Illustration of risk factors and prognostic factors of acute whiplash injury

Materials and methods

As our preliminary search found several relevant systematic reviews, it was deemed feasible to undertake a meta-review [9]. A meta-review is a systematic overview of reviews, in which all available systematic reviews are included and rigorous appraisal of each included systematic review is undertaken [9]. Since each paper included in this study is a systematic review that has appraised a number of studies, this study has the opportunity to present a comprehensive and reliable picture of the field. The PRISMA statement guided the approach [10] (S1 PRISMA Checklist).

To identify the relevant papers, the medical subject heading (MeSH) of ‘whiplash’ and an extensive list of MeSH subheadings and a combination of relevant phrases were used (S2 Table 5). The lists of MeSH subheadings varied according to differences in the various databases. However, to ensure the sample would be a comprehensive collection of relevant systematic reviews, an attempt was made to over-include MeSH subheadings (i.e., subheadings that were not directly related to prognostic factors were also included). The electronic databases searched were: PubMed, Medline, Embase, Cochrane library, CINAHL and PsycINFO. The search was limited to publications in English, but was not limited by date of publication or geographical location. Non-systematic reviews, opinions, books, book chapters, discussions and letters were excluded. Other meta-reviews were cited and compared with this study, but not included in data analysis.
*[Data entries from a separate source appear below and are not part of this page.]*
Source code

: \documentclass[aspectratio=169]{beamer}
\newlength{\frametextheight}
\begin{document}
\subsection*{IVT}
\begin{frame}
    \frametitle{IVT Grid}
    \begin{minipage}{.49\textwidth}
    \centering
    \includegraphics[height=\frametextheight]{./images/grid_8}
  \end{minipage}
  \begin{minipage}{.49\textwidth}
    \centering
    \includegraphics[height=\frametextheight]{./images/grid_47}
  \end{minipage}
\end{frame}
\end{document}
During the screening phase, we included systematic reviews if they directly reported results on whiplash and we excluded reviews if they combined data related to whiplash with other musculoskeletal injuries. We also included only systematic reviews that explored prognostic factors, as outlined in the background section, and excluded papers that explored other issues such as the determinants of incidence of acute whiplash injury. Studies were considered as systematic reviews if they clearly introduced the searched databases and key terms, and reported the number of identified papers. Papers were first screened for their topic and methodology based on their titles and abstracts. The full texts of selected papers were then obtained, and evaluated independently by two reviewers (PS and EA). The results of the two reviewers were compared, and any disagreements were resolved by discussion.

After including a number of systematic reviews based on their topic and methodology, the quality of the included systematic reviews was assessed using A Measurement Tool to Assess Systematic Reviews (AMSTAR) [11].
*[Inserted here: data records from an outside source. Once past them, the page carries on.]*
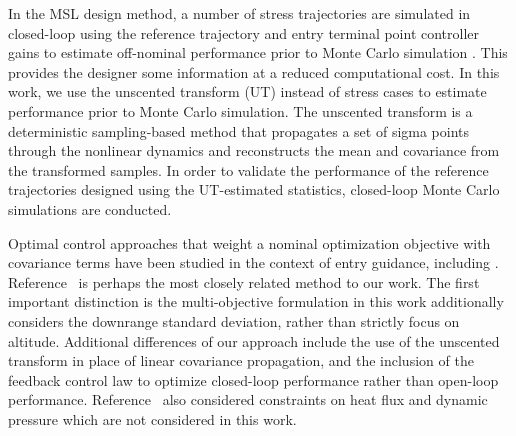 \documentclass[journal ]{new-aiaa}
\begin{document}
In the MSL design method, a number of stress trajectories are simulated in closed-loop using the reference trajectory and entry terminal point controller gains to estimate off-nominal performance prior to Monte Carlo simulation \cite{MSL_EDL2}. This provides the designer some information at a reduced computational cost. In this work, we use the unscented transform (UT) \cite{UT1997} instead of stress cases to estimate performance prior to Monte Carlo simulation. The unscented transform is a deterministic sampling-based method that propagates a set of sigma points through the nonlinear dynamics and reconstructs the mean and covariance from the transformed samples. In order to validate the performance of the reference trajectories designed using the UT-estimated statistics, closed-loop Monte Carlo simulations are conducted.

Optimal control approaches that weight a nominal optimization objective with covariance terms have been studied in the context of entry guidance, including \cite{AltitudeUnderUncertainty, MarsEntryDesensitized, EntryOUUThesis1, EntryOUUThesis2, EntryOUU}.
Reference~\cite{AltitudeUnderUncertainty} is perhaps the most closely related method to our work. The first important distinction is the multi-objective formulation in this work additionally considers the downrange standard deviation, rather than strictly focus on altitude. Additional differences of our approach include the use of the unscented transform in place of linear covariance propagation, and the inclusion of the feedback control law to optimize closed-loop performance rather than open-loop performance. Reference~\cite{AltitudeUnderUncertainty} also considered constraints on heat flux and dynamic pressure which are not considered in this work. 
\end{document}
Data analysis involved producing a list of prognostic factors for each systematic review, and then the conclusions obtained from each systematic review were recorded for each factor.
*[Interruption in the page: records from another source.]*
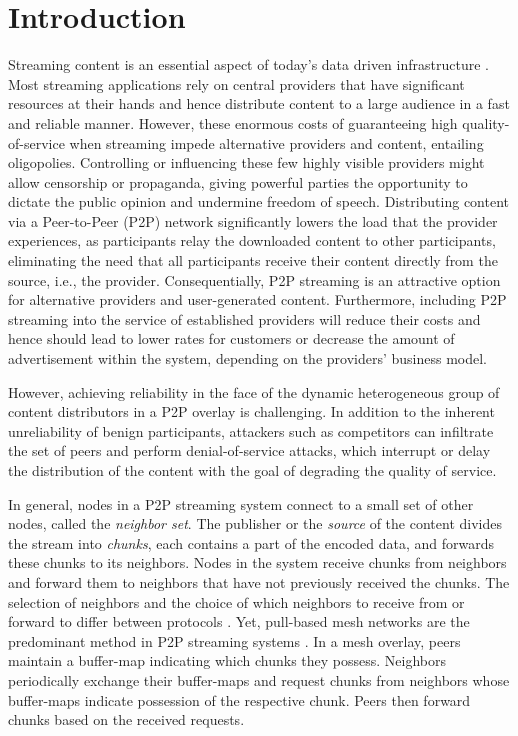 \section{Introduction}
\label{sec:intro}

Streaming content is an essential aspect of today's data driven infrastructure \cite{emule}.
Most streaming applications rely on central providers that have significant resources at their hands and hence distribute content to a large audience in a fast and reliable manner. 
However, these enormous costs of guaranteeing high quality-of-service when streaming impede alternative providers and content, entailing oligopolies.
Controlling or influencing these few highly visible providers might allow censorship or propaganda, giving powerful parties the opportunity  to dictate the public opinion and undermine freedom of speech.
Distributing content via a Peer-to-Peer (P2P) network significantly lowers the load that the provider experiences, as participants relay the downloaded content to other participants, eliminating the need that all participants receive their content directly from the source, i.e., the provider. 
Consequentially, P2P streaming is an attractive option for alternative providers and user-generated content.
Furthermore, including P2P streaming into the service of established providers will reduce their costs and hence should lead to lower rates for customers or decrease the amount of advertisement within the system, depending on the providers' business model. 


However, achieving reliability in the face of the dynamic heterogeneous group of content distributors in a P2P overlay is challenging. In addition to the inherent unreliability of benign participants, attackers such as competitors can infiltrate the set of peers and perform denial-of-service attacks, which interrupt or delay the distribution of the content with the goal of degrading the quality of service. 

In general, nodes in a P2P streaming system connect to a small set of other nodes, called the \emph{neighbor set}. 
The publisher or the \emph{source} of the content divides the stream into \emph{chunks}, each contains a part of the encoded data, and forwards these chunks to its neighbors. Nodes in the system receive chunks from neighbors and forward them to neighbors that have not previously received the chunks. 
The selection of neighbors and the choice of which neighbors to receive from or forward to differ between protocols \cite{sasi2014survey}.  Yet, pull-based mesh networks are the predominant method in P2P streaming systems \cite{zhang2014modeling}. In a mesh overlay, peers maintain a buffer-map indicating which chunks they possess.  Neighbors periodically exchange their buffer-maps and request chunks from neighbors whose buffer-maps indicate possession of the respective chunk. Peers then forward chunks based on the received requests.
The conclusion of each review for each identified prognostic factor was determined and recorded using the following classification: (1) associated: when the systematic review found adequate evidence to conclude that a prognostic factor was associated with the outcome of acute whiplash injury; (2) non-associated: when the systematic review found adequate evidence to conclude that a prognostic factor was not associated with the outcome of whiplash; (3) lack of evidence: when the systemic review reported being unable to identify adequate evidence regarding a prognostic factor; and (4) controversial: when the systematic review found controversial or conflicting evidence regarding a prognostic factor.

A prognostic factor was allocated to one of the first three categories (associated, non-associated, or lack of evidence) whenever the majority of the systematic reviews that analysed each factor agreed on the association or lack of association with the outcome, or if they referred to a lack of evidence. A prognostic factor was placed in the fourth category (controversial) if the majority of the systematic reviews referred to controversial evidence, or if we identified controversial conclusions in the systematic reviews.

A priori, the intent of the analysis was to indicate the overall direction of current evidence for each of the prognostic factors in a qualitative manner with no report on quantitative strength of effects.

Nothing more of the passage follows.